A family at the head of coal mining

At one time owners of the Le Creusot factories, the Chagot family is best known for being the originators of the town of Montceau-les-Mines. It was Jules Chagot who founded the Compagnie des Mines de Houille de Blanzy in 1833, and when the town was created in 1856, it was his nephew Léonce Chagot who became its first mayor. For several decades, the destiny of this family, the development of the company and the construction of the town were closely linked.

Like the Schneiders of Le Creusot, the Chagots implemented a paternalistic policy: the mine was behind the construction of miners’ housing, churches, the first hospital and the first schools. In less than 50 years, the town grew from 2,300 inhabitants at its foundation to almost 29,000 in 1901.

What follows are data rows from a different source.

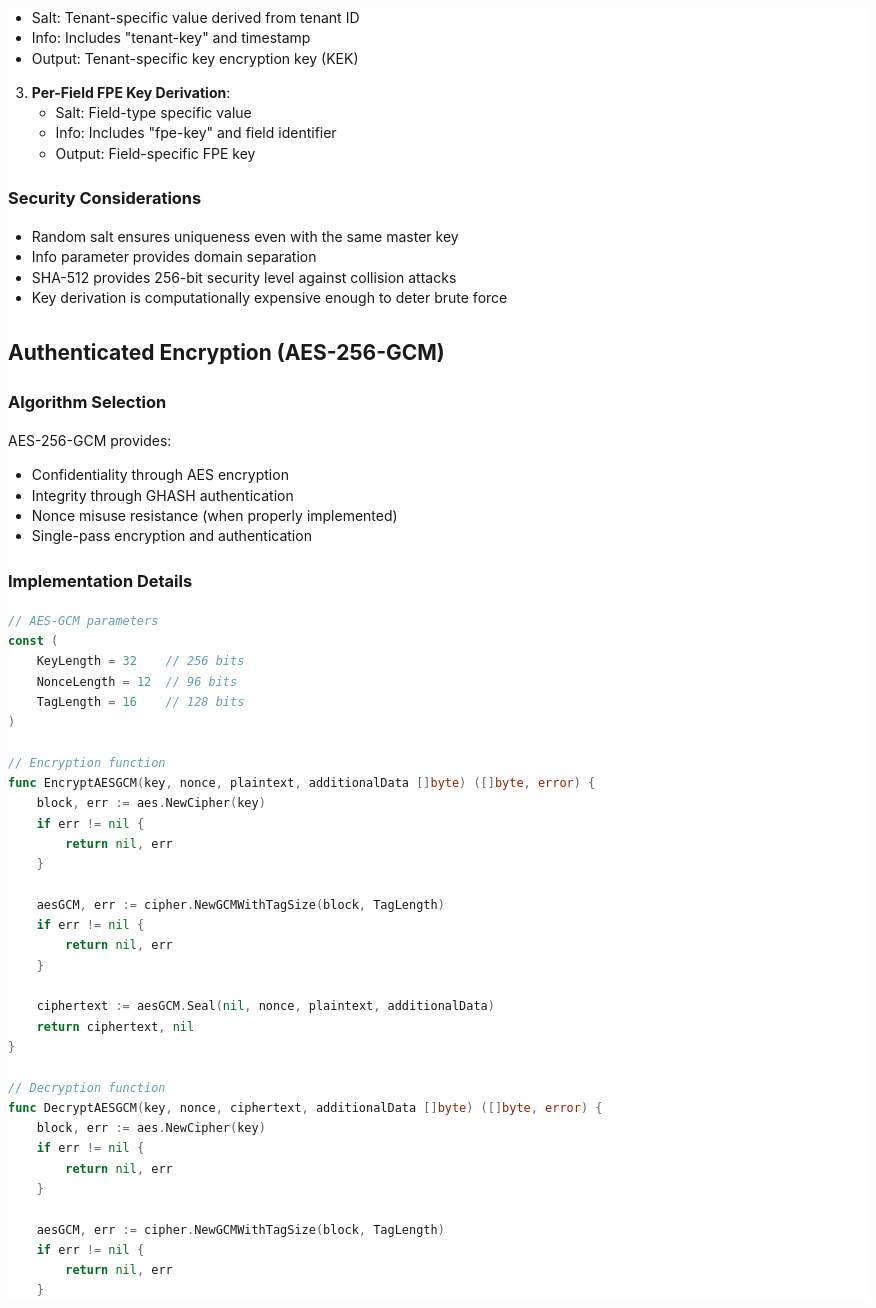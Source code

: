    - Salt: Tenant-specific value derived from tenant ID
   - Info: Includes "tenant-key" and timestamp
   - Output: Tenant-specific key encryption key (KEK)

3. **Per-Field FPE Key Derivation**:
   - Salt: Field-type specific value
   - Info: Includes "fpe-key" and field identifier
   - Output: Field-specific FPE key

### Security Considerations

- Random salt ensures uniqueness even with the same master key
- Info parameter provides domain separation
- SHA-512 provides 256-bit security level against collision attacks
- Key derivation is computationally expensive enough to deter brute force

## Authenticated Encryption (AES-256-GCM)

### Algorithm Selection

AES-256-GCM provides:

- Confidentiality through AES encryption
- Integrity through GHASH authentication
- Nonce misuse resistance (when properly implemented)
- Single-pass encryption and authentication

### Implementation Details

```go
// AES-GCM parameters
const (
    KeyLength = 32    // 256 bits
    NonceLength = 12  // 96 bits
    TagLength = 16    // 128 bits
)

// Encryption function
func EncryptAESGCM(key, nonce, plaintext, additionalData []byte) ([]byte, error) {
    block, err := aes.NewCipher(key)
    if err != nil {
        return nil, err
    }

    aesGCM, err := cipher.NewGCMWithTagSize(block, TagLength)
    if err != nil {
        return nil, err
    }

    ciphertext := aesGCM.Seal(nil, nonce, plaintext, additionalData)
    return ciphertext, nil
}

// Decryption function
func DecryptAESGCM(key, nonce, ciphertext, additionalData []byte) ([]byte, error) {
    block, err := aes.NewCipher(key)
    if err != nil {
        return nil, err
    }

    aesGCM, err := cipher.NewGCMWithTagSize(block, TagLength)
    if err != nil {
        return nil, err
    }

```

However, at the turn of the 20th century, social protest was on the rise, and the great miners’ strikes left a lasting mark on people’s memories.

What about today?

A preserved mining memory

In the 1950s, coal began to be mined in open-cast quarries known as “discoveries”. Underground mining ceased in 1992, and the coalfield began its conversion. Then, in 2000, the mine closed for good. The former mining area was gradually redeveloped, giving way to a vast landscaped park, while the former offices and workshops were converted into a cultural hub within a new district.

Today, Montceau and its surrounding area offer a face quite different from the image one might have of a mining town: a town center open onto the canal and its marina, colorful facades and a rich cultural life.

The memory of mining is preserved through emblematic monuments and sites, such as the Musée de la Mine in Blanzy, the miners’ union building and the mining housing estates that make up many of the town’s districts. So many facets to discover when visiting Montceau-les-Mines.